The act of piracy no doubt sounds like an offense committed on the high seas by pirates in search of gold and treasures.
Actual piracy, however, does involve a crime, but there are no pirates or swashbucklers involved. It’s simply the act of illegally downloading and or distributing copyrighted works. That means anyone who creates content online or sells digital products can be a victim of piracy.
Even large companies who have top-notch security experts on staff rank piracy as one of their top corporate threats. Microsoft, for example, estimates that piracy costs their software company a whopping $491 billion dollars each year. That’s not to discount the severe damage that can be done to small companies or micro businesses who may have their flagship products stolen or counterfeited on the web. The results to such companies can be financially devastating and nearly impossible to bounce back from.
While no one is immune to piracy, there are a number of steps that we always recommend copyright holders take to protect their creative works, especially if they sell products of any kind online. They are as follows:
- Consider Subscription Services, Require a Login for Content, or “Drip” Content to Members
Many of our clients who are coaches, for example, offer digital video trainings that are delivered to buyers once they purchase the product. In this case, we might suggest that the coach “drip” their content, meaning only offer one video at a time, perhaps weekly, or only after a member completes certain steps. This helps to cut back on the possibility that someone will buy the product, copy all the materials, get a refund, and then illegally sell the training elsewhere. We also recommend using membership sites that require a login or a regular subscription to help cut down on theft or improper sharing.
- Use Licenses or Product Keys
When you sign up for a product like Microsoft Office®, you are required to enter an exceptionally long product key before you can access your digital download. This is done for a reason as product keys are notoriously hard to crack and can deter others from hacking or stealing. If you also sell digital products or software online, you may consider using a similar strategy to protect your copyrighted materials.
- Hide your Digital Products and Downloads from Search Engines
It’s actually quite simple to use search engines to find out where a person or company houses their digital products or downloads on their website. That’s because search engine “spiders” will crawl and index each page of your website, including those you want to keep private about where you store your products. This ultimately makes your content easier for hackers and thieves to target. Fortunately, there are steps you can take to hide your digital products and downloads from search engine spiders. One way to do this is to store your content in a .ZIP file that cannot be crawled. You can also ask your webmaster to prevent search engine spiders from crawling specific pages of your website by creating a “Robots.txt” file that can be placed in the root directory of your website.

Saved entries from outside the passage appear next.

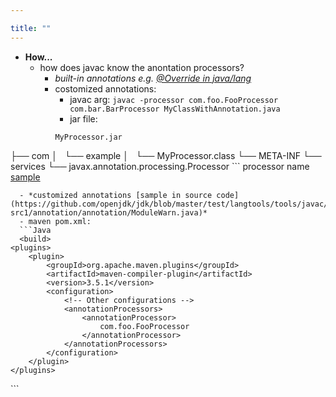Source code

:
 ```yaml
---

title: "" 
---
```


- **How...**
  - how does javac know the anontation processors?
    - *built-in annotations e.g. [\@Override in java/lang](https://github.com/openjdk/jdk/blob/master/src/java.base/share/classes/java/lang/Override.java)*
    - costomized annotations:
      - javac arg:
     `javac -processor com.foo.FooProcessor com.bar.BarProcessor MyClassWithAnnotation.java`
      - jar file: 
      ```Text
      MyProcessor.jar
├── com
│   └── example
│       └── MyProcessor.class
└── META-INF
    └── services
        └── javax.annotation.processing.Processor
      ```
    processor name [sample](https://riptutorial.com/java/example/19926/compile-time-processing-using-annotation-processor)

      - *customized annotations [sample in source code](https://github.com/openjdk/jdk/blob/master/test/langtools/tools/javac/processing/ReportOnImportedModuleAnnotation/mods-src1/annotation/annotation/ModuleWarn.java)*
      - maven pom.xml:
      ```Java
      <build>
    <plugins>
        <plugin>
            <groupId>org.apache.maven.plugins</groupId>
            <artifactId>maven-compiler-plugin</artifactId>
            <version>3.5.1</version>
            <configuration>
                <!-- Other configurations -->
                <annotationProcessors>
                    <annotationProcessor>
                        com.foo.FooProcessor
                    </annotationProcessor>
                </annotationProcessors>
            </configuration>
        </plugin>
    </plugins>
</build>
      ```

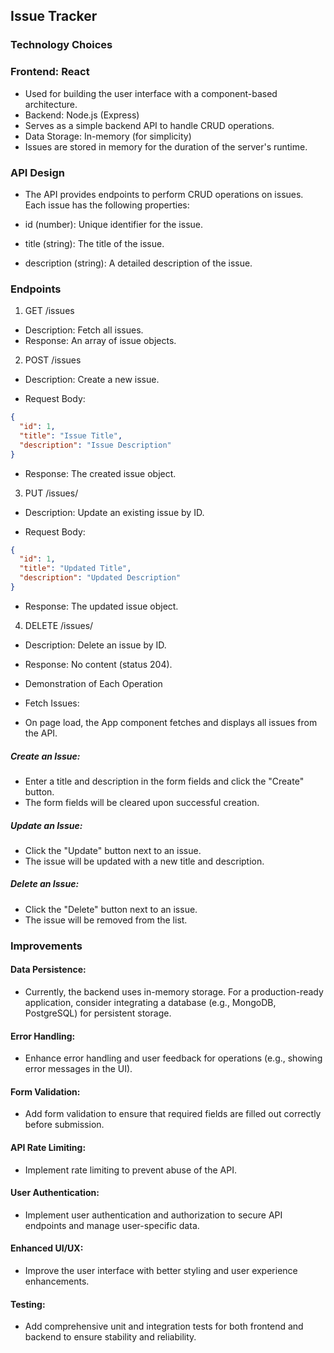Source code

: ## Issue Tracker

### Technology Choices

### Frontend: React

- Used for building the user interface with a component-based architecture.
- Backend: Node.js (Express)
- Serves as a simple backend API to handle CRUD operations.
- Data Storage: In-memory (for simplicity)
- Issues are stored in memory for the duration of the server's runtime.

### API Design

- The API provides endpoints to perform CRUD operations on issues. Each issue has the following properties:

- id (number): Unique identifier for the issue.
- title (string): The title of the issue.
- description (string): A detailed description of the issue.

### Endpoints

1.  GET /issues

- Description: Fetch all issues.
- Response: An array of issue objects.

2.  POST /issues

- Description: Create a new issue.

- Request Body:

```json
{
  "id": 1,
  "title": "Issue Title",
  "description": "Issue Description"
}
```

- Response: The created issue object.

3. PUT /issues/

- Description: Update an existing issue by ID.

- Request Body:

```json
{
  "id": 1,
  "title": "Updated Title",
  "description": "Updated Description"
}
```

- Response: The updated issue object.

4. DELETE /issues/

- Description: Delete an issue by ID.
- Response: No content (status 204).
- Demonstration of Each Operation
- Fetch Issues:

- On page load, the App component fetches and displays all issues from the API.

##### Create an Issue:

- Enter a title and description in the form fields and click the "Create" button.
- The form fields will be cleared upon successful creation.

##### Update an Issue:

- Click the "Update" button next to an issue.
- The issue will be updated with a new title and description.

##### Delete an Issue:

- Click the "Delete" button next to an issue.
- The issue will be removed from the list.

### Improvements

#### Data Persistence:

- Currently, the backend uses in-memory storage. For a production-ready application, consider integrating a database (e.g., MongoDB, PostgreSQL) for persistent storage.

#### Error Handling:

- Enhance error handling and user feedback for operations (e.g., showing error messages in the UI).

#### Form Validation:

- Add form validation to ensure that required fields are filled out correctly before submission.

#### API Rate Limiting:

- Implement rate limiting to prevent abuse of the API.

#### User Authentication:

- Implement user authentication and authorization to secure API endpoints and manage user-specific data.

#### Enhanced UI/UX:

- Improve the user interface with better styling and user experience enhancements.

#### Testing:

- Add comprehensive unit and integration tests for both frontend and backend to ensure stability and reliability.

- Put an “Expiration” on Your Download Links
Many platforms will allow you to set parameters on your download links, such as causing them to expire after 3 downloads or after a period of 30 days. Having controls such as these can help to limit mass sharing and downloading of your copyrighted materials if they are indeed stolen.
- Register Your Work with the Copyright Office
An original work receives copyright protection the moment it’s created in a fixed medium. There are no legal steps or court procedures that you need to follow to obtain this protection. It’s yours automatically. But, in order to legally hold someone else accountable for stealing your copyrighted materials and sue them in court, you must have a registered copyright with the US Copyright Office. To ensure that you have this tool available to go after infringers in the future, make sure to talk to an attorney about federally registering your content. The registration provides you with not only the ability to commence a suit but also the right to your attorney’s fees and statutory damages, this usually provides leverage should another infringe on your work.
Finally, if you have been the victim of piracy or counterfeiting online, it’s important to notify the federal government who investigates such matters. Specifically, the FBI has a hand in the running of the National Intellectual Property Rights Coordination Center (NIPRCC), which is the hub of the government’s response to IP theft and enforcement of international trade laws. To submit information about a violation of intellectual property rights, piracy, or counterfeiting, simply visit https://www.iprcenter.gov/referral/view to file a report.
DISCLAIMER: The information contained in this article is for informational purposes only and is not legal advice or a substitute for obtaining legal advice from an attorney.